● **Problem statement**
Every line below containing the word "need" should be found and copied.

#### Recorded information

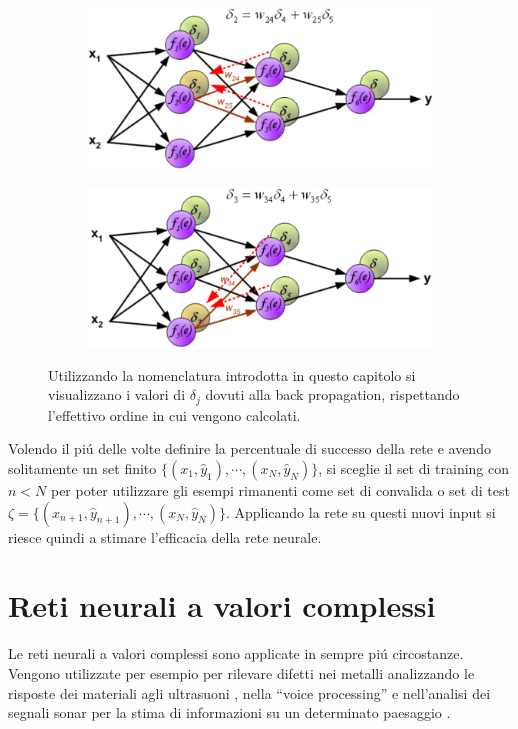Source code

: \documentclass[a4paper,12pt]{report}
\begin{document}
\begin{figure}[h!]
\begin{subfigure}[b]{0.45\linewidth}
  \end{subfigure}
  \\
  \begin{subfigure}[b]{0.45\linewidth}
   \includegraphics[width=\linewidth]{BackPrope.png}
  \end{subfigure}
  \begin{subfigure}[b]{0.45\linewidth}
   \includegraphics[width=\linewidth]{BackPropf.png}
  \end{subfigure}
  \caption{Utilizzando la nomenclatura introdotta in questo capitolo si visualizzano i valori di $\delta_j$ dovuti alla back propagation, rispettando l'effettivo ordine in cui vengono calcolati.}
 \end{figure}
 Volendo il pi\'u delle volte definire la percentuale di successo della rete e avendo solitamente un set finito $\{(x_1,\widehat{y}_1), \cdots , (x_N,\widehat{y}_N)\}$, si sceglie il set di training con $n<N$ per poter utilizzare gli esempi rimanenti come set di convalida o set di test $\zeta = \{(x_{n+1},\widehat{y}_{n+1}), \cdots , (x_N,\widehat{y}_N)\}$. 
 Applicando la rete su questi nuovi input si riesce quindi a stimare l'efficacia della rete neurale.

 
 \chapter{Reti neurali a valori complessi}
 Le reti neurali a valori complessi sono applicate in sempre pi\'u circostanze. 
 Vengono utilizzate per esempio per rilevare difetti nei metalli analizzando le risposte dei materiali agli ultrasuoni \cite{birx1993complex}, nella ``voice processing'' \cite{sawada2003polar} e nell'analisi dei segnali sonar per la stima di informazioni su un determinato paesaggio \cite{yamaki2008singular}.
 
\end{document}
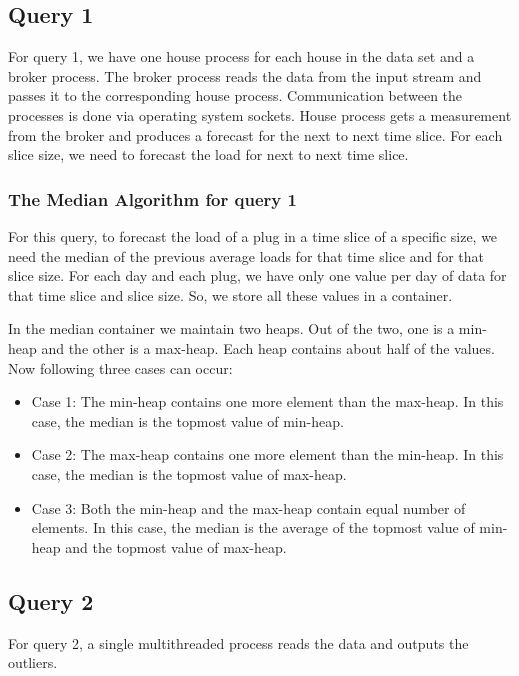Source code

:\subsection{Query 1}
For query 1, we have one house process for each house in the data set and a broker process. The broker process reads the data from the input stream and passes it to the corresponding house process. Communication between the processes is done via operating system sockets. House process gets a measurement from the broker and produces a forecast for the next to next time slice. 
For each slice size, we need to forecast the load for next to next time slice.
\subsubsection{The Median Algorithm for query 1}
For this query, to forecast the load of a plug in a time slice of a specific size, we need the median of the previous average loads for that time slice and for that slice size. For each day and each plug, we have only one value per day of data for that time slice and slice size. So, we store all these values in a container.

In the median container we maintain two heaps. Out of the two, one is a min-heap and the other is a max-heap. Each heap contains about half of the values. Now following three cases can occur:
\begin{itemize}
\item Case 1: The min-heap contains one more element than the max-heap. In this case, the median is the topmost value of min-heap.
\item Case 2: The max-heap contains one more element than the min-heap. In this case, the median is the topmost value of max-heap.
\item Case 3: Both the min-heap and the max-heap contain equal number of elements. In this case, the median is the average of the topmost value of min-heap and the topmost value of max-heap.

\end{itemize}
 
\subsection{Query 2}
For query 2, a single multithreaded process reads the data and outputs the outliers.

########

● **Response to this exercise**
For each slice size, we need to forecast the load for next to next time slice.
For this query, to forecast the load of a plug in a time slice of a specific size, we need the median of the previous average loads for that time slice and for that slice size. For each day and each plug, we have only one value per day of data for that time slice and slice size. So, we store all these values in a container.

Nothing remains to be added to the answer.